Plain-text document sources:
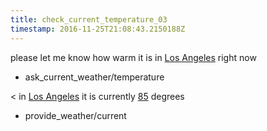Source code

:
```yaml
---
title: check_current_temperature_03
timestamp: 2016-11-25T21:08:43.2150188Z
---
```


please let me know how warm it is in [Los Angeles](city) right now
* ask_current_weather/temperature

< in [Los Angeles](city) it is currently [85](temperature) degrees
* provide_weather/current
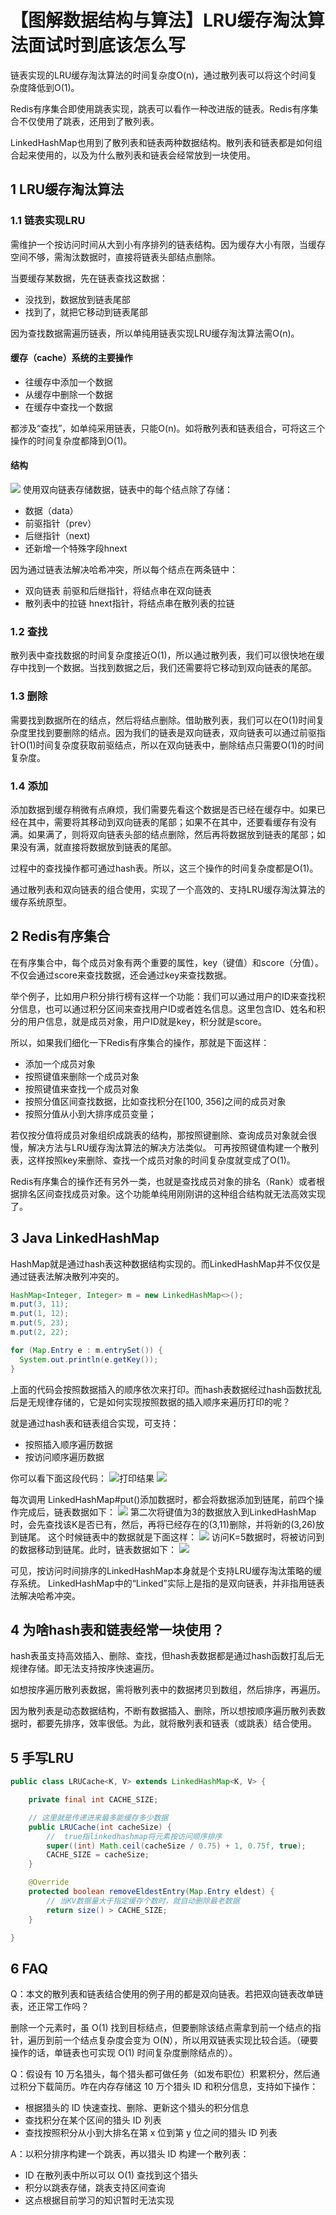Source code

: # 【图解数据结构与算法】LRU缓存淘汰算法面试时到底该怎么写

链表实现的LRU缓存淘汰算法的时间复杂度O(n)，通过散列表可以将这个时间复杂度降低到O(1)。

Redis有序集合即使用跳表实现，跳表可以看作一种改进版的链表。Redis有序集合不仅使用了跳表，还用到了散列表。

LinkedHashMap也用到了散列表和链表两种数据结构。散列表和链表都是如何组合起来使用的，以及为什么散列表和链表会经常放到一块使用。

## 1 LRU缓存淘汰算法

### 1.1 链表实现LRU

需维护一个按访问时间从大到小有序排列的链表结构。因为缓存大小有限，当缓存空间不够，需淘汰数据时，直接将链表头部结点删除。

当要缓存某数据，先在链表查找这数据：

- 没找到，数据放到链表尾部
- 找到了，就把它移动到链表尾部

因为查找数据需遍历链表，所以单纯用链表实现LRU缓存淘汰算法需O(n)。

#### 缓存（cache）系统的主要操作

- 往缓存中添加一个数据
- 从缓存中删除一个数据
- 在缓存中查找一个数据

都涉及“查找”，如单纯采用链表，只能O(n)。如将散列表和链表组合，可将这三个操作的时间复杂度都降到O(1)。

#### 结构



![](https://codeselect.oss-cn-shanghai.aliyuncs.com/%E6%95%A3%E5%88%97%2B%E5%8F%8C%E5%90%91%E9%93%BE%E8%A1%A8.png)
使用双向链表存储数据，链表中的每个结点除了存储：

- 数据（data）
- 前驱指针（prev）
- 后继指针（next)
- 还新增一个特殊字段hnext

因为通过链表法解决哈希冲突，所以每个结点在两条链中：

- 双向链表
  前驱和后继指针，将结点串在双向链表
- 散列表中的拉链
  hnext指针，将结点串在散列表的拉链

### 1.2 查找

散列表中查找数据的时间复杂度接近O(1)，所以通过散列表，我们可以很快地在缓存中找到一个数据。当找到数据之后，我们还需要将它移动到双向链表的尾部。

### 1.3 删除

需要找到数据所在的结点，然后将结点删除。借助散列表，我们可以在O(1)时间复杂度里找到要删除的结点。因为我们的链表是双向链表，双向链表可以通过前驱指针O(1)时间复杂度获取前驱结点，所以在双向链表中，删除结点只需要O(1)的时间复杂度。

### 1.4 添加

添加数据到缓存稍微有点麻烦，我们需要先看这个数据是否已经在缓存中。如果已经在其中，需要将其移动到双向链表的尾部；如果不在其中，还要看缓存有没有满。如果满了，则将双向链表头部的结点删除，然后再将数据放到链表的尾部；如果没有满，就直接将数据放到链表的尾部。

过程中的查找操作都可通过hash表。所以，这三个操作的时间复杂度都是O(1)。

通过散列表和双向链表的组合使用，实现了一个高效的、支持LRU缓存淘汰算法的缓存系统原型。

## 2 Redis有序集合

在有序集合中，每个成员对象有两个重要的属性，key（键值）和score（分值）。
不仅会通过score来查找数据，还会通过key来查找数据。

举个例子，比如用户积分排行榜有这样一个功能：我们可以通过用户的ID来查找积分信息，也可以通过积分区间来查找用户ID或者姓名信息。这里包含ID、姓名和积分的用户信息，就是成员对象，用户ID就是key，积分就是score。

所以，如果我们细化一下Redis有序集合的操作，那就是下面这样：

- 添加一个成员对象
- 按照键值来删除一个成员对象
- 按照键值来查找一个成员对象
- 按照分值区间查找数据，比如查找积分在[100, 356]之间的成员对象
- 按照分值从小到大排序成员变量；

若仅按分值将成员对象组织成跳表的结构，那按照键删除、查询成员对象就会很慢，解决方法与LRU缓存淘汰算法的解决方法类似。
可再按照键值构建一个散列表，这样按照key来删除、查找一个成员对象的时间复杂度就变成了O(1)。

Redis有序集合的操作还有另外一类，也就是查找成员对象的排名（Rank）或者根据排名区间查找成员对象。这个功能单纯用刚刚讲的这种组合结构就无法高效实现了。

## 3 Java LinkedHashMap

HashMap就是通过hash表这种数据结构实现的。而LinkedHashMap并不仅仅是通过链表法解决散列冲突的。

```java
HashMap<Integer, Integer> m = new LinkedHashMap<>();
m.put(3, 11);
m.put(1, 12);
m.put(5, 23);
m.put(2, 22);

for (Map.Entry e : m.entrySet()) {
  System.out.println(e.getKey());
}
```

上面的代码会按照数据插入的顺序依次来打印。而hash表数据经过hash函数扰乱后是无规律存储的，它是如何实现按照数据的插入顺序来遍历打印的呢？

就是通过hash表和链表组合实现，可支持：

- 按照插入顺序遍历数据
- 按访问顺序遍历数据

你可以看下面这段代码：
![](https://img-blog.csdnimg.cn/5122f6333b8846159ce6d069b78d349b.png?x-oss-process=image/watermark,type_ZHJvaWRzYW5zZmFsbGJhY2s,shadow_50,text_SmF2YUVkZ2U=,size_20,color_FFFFFF,t_70,g_se,x_16)打印结果
![](https://img-blog.csdnimg.cn/bd93399936d348099db7d456fe377f37.png)


每次调用 LinkedHashMap#put()添加数据时，都会将数据添加到链尾，前四个操作完成后，链表数据如下：
![](https://img-blog.csdnimg.cn/6416549ba44749fa985aaf68fa63a7b0.png?x-oss-process=image/watermark,type_ZHJvaWRzYW5zZmFsbGJhY2s,shadow_50,text_SmF2YUVkZ2U=,size_20,color_FFFFFF,t_70,g_se,x_16)
第二次将键值为3的数据放入到LinkedHashMap时，会先查找该K是否已有，然后，再将已经存在的(3,11)删除，并将新的(3,26)放到链尾。
这个时候链表中的数据就是下面这样：
![](https://img-blog.csdnimg.cn/32c96b385f1c4c0893f153209b156b30.png?x-oss-process=image/watermark,type_ZHJvaWRzYW5zZmFsbGJhY2s,shadow_50,text_SmF2YUVkZ2U=,size_20,color_FFFFFF,t_70,g_se,x_16)
访问K=5数据时，将被访问到的数据移动到链尾。此时，链表数据如下：
![](https://img-blog.csdnimg.cn/a8362c3a9fae4f529306f0d79772a729.png?x-oss-process=image/watermark,type_ZHJvaWRzYW5zZmFsbGJhY2s,shadow_50,text_SmF2YUVkZ2U=,size_20,color_FFFFFF,t_70,g_se,x_16)

可见，按访问时间排序的LinkedHashMap本身就是个支持LRU缓存淘汰策略的缓存系统。
LinkedHashMap中的“Linked”实际上是指的是双向链表，并非指用链表法解决哈希冲突。

## 4 为啥hash表和链表经常一块使用？

hash表虽支持高效插入、删除、查找，但hash表数据都是通过hash函数打乱后无规律存储。即无法支持按序快速遍历。

如想按序遍历散列表数据，需将散列表中的数据拷贝到数组，然后排序，再遍历。

因为散列表是动态数据结构，不断有数据插入、删除，所以想按顺序遍历散列表数据时，都要先排序，效率很低。为此，就将散列表和链表（或跳表）结合使用。

## 5 手写LRU

```java
public class LRUCache<K, V> extends LinkedHashMap<K, V> {

    private final int CACHE_SIZE;

    // 这里就是传递进来最多能缓存多少数据
    public LRUCache(int cacheSize) {
        //  true指linkedhashmap将元素按访问顺序排序
        super((int) Math.ceil(cacheSize / 0.75) + 1, 0.75f, true);
        CACHE_SIZE = cacheSize;
    }

    @Override
    protected boolean removeEldestEntry(Map.Entry eldest) {
        // 当KV数据量大于指定缓存个数时，就自动删除最老数据
        return size() > CACHE_SIZE;
    }

}
```

## 6 FAQ

Q：本文的散列表和链表结合使用的例子用的都是双向链表。若把双向链表改单链表，还正常工作吗？

删除一个元素时，虽 O(1) 找到目标结点，但要删除该结点需拿到前一个结点的指针，遍历到前一个结点复杂度会变为 O(N），所以用双链表实现比较合适。（硬要操作的话，单链表也可实现 O(1) 时间复杂度删除结点的）。

Q：假设有 10 万名猎头，每个猎头都可做任务（如发布职位）积累积分，然后通过积分下载简历。咋在内存存储这 10 万个猎头 ID 和积分信息，支持如下操作：

- 根据猎头的 ID 快速查找、删除、更新这个猎头的积分信息
- 查找积分在某个区间的猎头 ID 列表
- 查找按照积分从小到大排名在第 x 位到第 y 位之间的猎头 ID 列表

A：以积分排序构建一个跳表，再以猎头 ID 构建一个散列表：

- ID 在散列表中所以可以 O(1) 查找到这个猎头
- 积分以跳表存储，跳表支持区间查询
- 这点根据目前学习的知识暂时无法实现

(REQUIREMENT): Look through the data and gather every line with the string "Entry" in it.

(COMPLETED TASK):
for (Map.Entry e : m.entrySet()) {
    protected boolean removeEldestEntry(Map.Entry eldest) {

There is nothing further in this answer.